Ela pegou a tesoura, ajuntou um tufo de cabelos entre os dedos e cortou. Sem dó e sem se olhar no espelho. Seus cabelos longos e brilhantes não fariam mais parte da imagem de seu espelho. Não queria mais se olhar daquele jeito, não naquele momento de raiva, da vingança aflorada em sua pele, daquela cara lavada e sem expressão nenhuma. Também mudaria a cor. Preto. Ou então loiro, bem amarelo.
O cabelo ficou todo despontado, mesmo que a intenção fosse desfiado. Como desfiar a parte de trás da cabeça? Que importância teria se os fios ficassem todos desorganizados se era justamente assim que Valerie se sentia? Tem gente que chega, devolve a vida e sem mais nem menos desestrutura, e some... "Mas se está pensando que vou ficar um doce de pessoa, está muito enganado, meu caro!" Falava para si, quase que sem abrir a boca, apertando os lábios enquanto provocava o voo de mais alguns fios ruivos.

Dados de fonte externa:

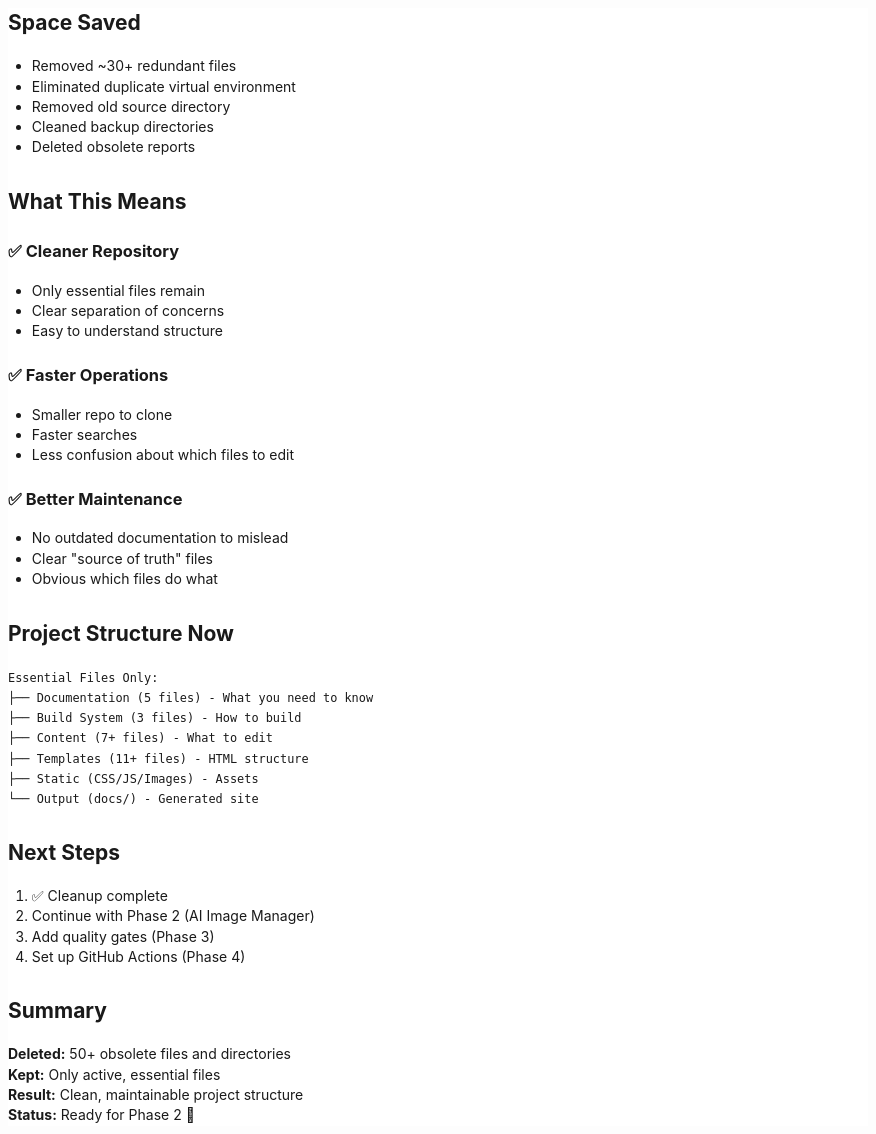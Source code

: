## Space Saved
- Removed ~30+ redundant files
- Eliminated duplicate virtual environment
- Removed old source directory
- Cleaned backup directories
- Deleted obsolete reports

## What This Means

### ✅ Cleaner Repository
- Only essential files remain
- Clear separation of concerns
- Easy to understand structure

### ✅ Faster Operations
- Smaller repo to clone
- Faster searches
- Less confusion about which files to edit

### ✅ Better Maintenance
- No outdated documentation to mislead
- Clear "source of truth" files
- Obvious which files do what

## Project Structure Now

```
Essential Files Only:
├── Documentation (5 files) - What you need to know
├── Build System (3 files) - How to build
├── Content (7+ files) - What to edit
├── Templates (11+ files) - HTML structure
├── Static (CSS/JS/Images) - Assets
└── Output (docs/) - Generated site
```

## Next Steps

1. ✅ Cleanup complete
2. Continue with Phase 2 (AI Image Manager)
3. Add quality gates (Phase 3)
4. Set up GitHub Actions (Phase 4)

## Summary

**Deleted:** 50+ obsolete files and directories  
**Kept:** Only active, essential files  
**Result:** Clean, maintainable project structure  
**Status:** Ready for Phase 2 🚀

Pronto, outra mulher. Não mudaria a cor dos cabelos, mas ninguém a reconheceria , nem por fora e muito menos por dentro. Nunca mais seria aquele anjo de candura sempre pronta a ofertar o que lhe pedissem. Cabelo arrumadinho, perfume doce, salto médio, blusa abotoada, não mais! A leoa sairia de dentro de Valerie e ganharia o mundo. Pelo menos essa seria a intenção.

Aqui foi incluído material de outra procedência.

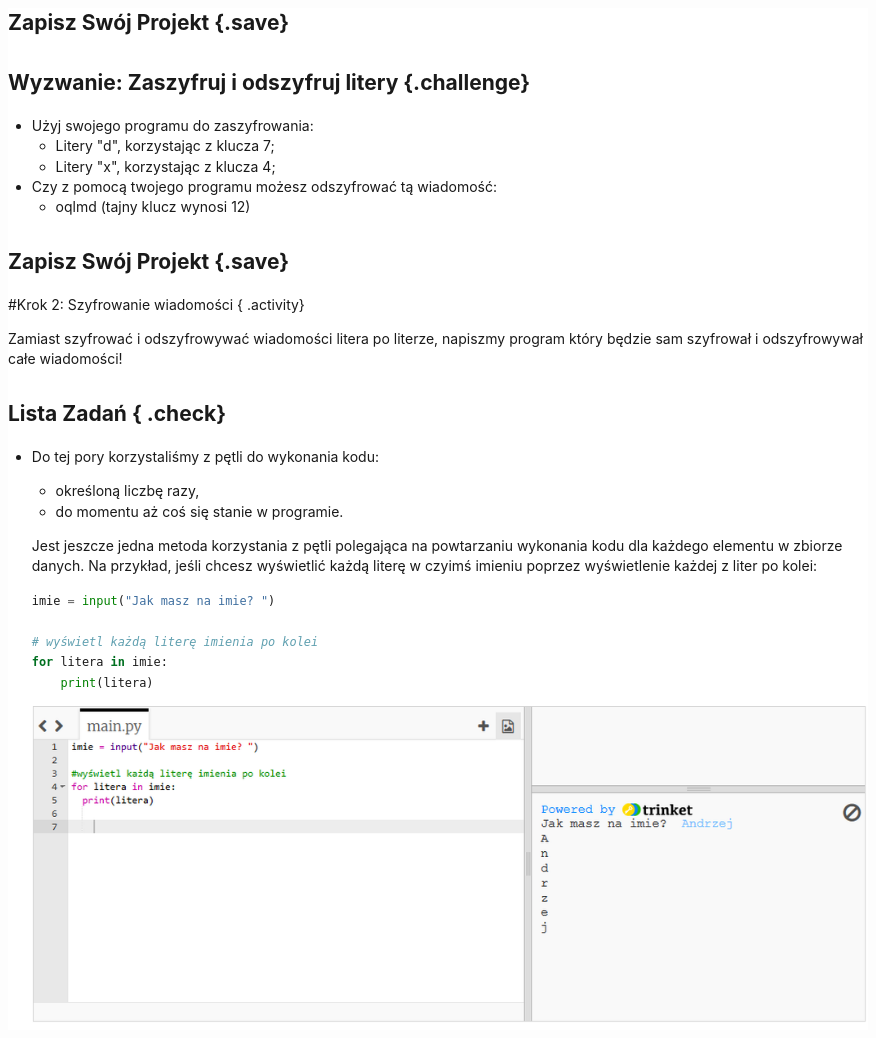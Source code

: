 ## Zapisz Swój Projekt {.save}

## Wyzwanie: Zaszyfruj i odszyfruj litery {.challenge}
+ Użyj swojego programu do zaszyfrowania:
	+ Litery "d", korzystając z klucza 7;
	+ Litery "x", korzystając z klucza 4;
+ Czy z pomocą twojego programu możesz odszyfrować tą wiadomość:
	+ oqlmd (tajny klucz wynosi 12)

## Zapisz Swój Projekt {.save}

#Krok 2: Szyfrowanie wiadomości { .activity}

Zamiast szyfrować i odszyfrowywać wiadomości litera po literze, napiszmy program który będzie sam szyfrował i odszyfrowywał całe wiadomości!

## Lista Zadań { .check}

+ Do tej pory korzystaliśmy z pętli do wykonania kodu:
	+ określoną liczbę razy,
	+ do momentu aż coś się stanie w programie.

	Jest jeszcze jedna metoda korzystania z pętli polegająca na powtarzaniu wykonania kodu dla każdego elementu w zbiorze danych. Na przykład, jeśli chcesz wyświetlić każdą literę w czyimś imieniu poprzez wyświetlenie każdej z liter po kolei:

	```python
	imie = input("Jak masz na imie? ")

	# wyświetl każdą literę imienia po kolei
	for litera in imie:
		print(litera)
	```

	![screenshot](encryption-loop.png)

A vingança de uma mulher iludida e abandonada não tem limite. E que bom que tudo acabou. Já estava cansada de ser o que era e queria mais era desfilar toda poderosa na frente daquele desinfeliz do Zuza. Daria a unha do mindinho para vê-lo de boca aberta vendo-a andar no meio da multidão onde todos virariam o rosto para admirá-la. Queria ter um olho na nuca para vê-lo se arrepender por tê-la deixado sem nenhuma explicação, depois ir correndo lhe implorar perdão e só encontrar o seu desprezo.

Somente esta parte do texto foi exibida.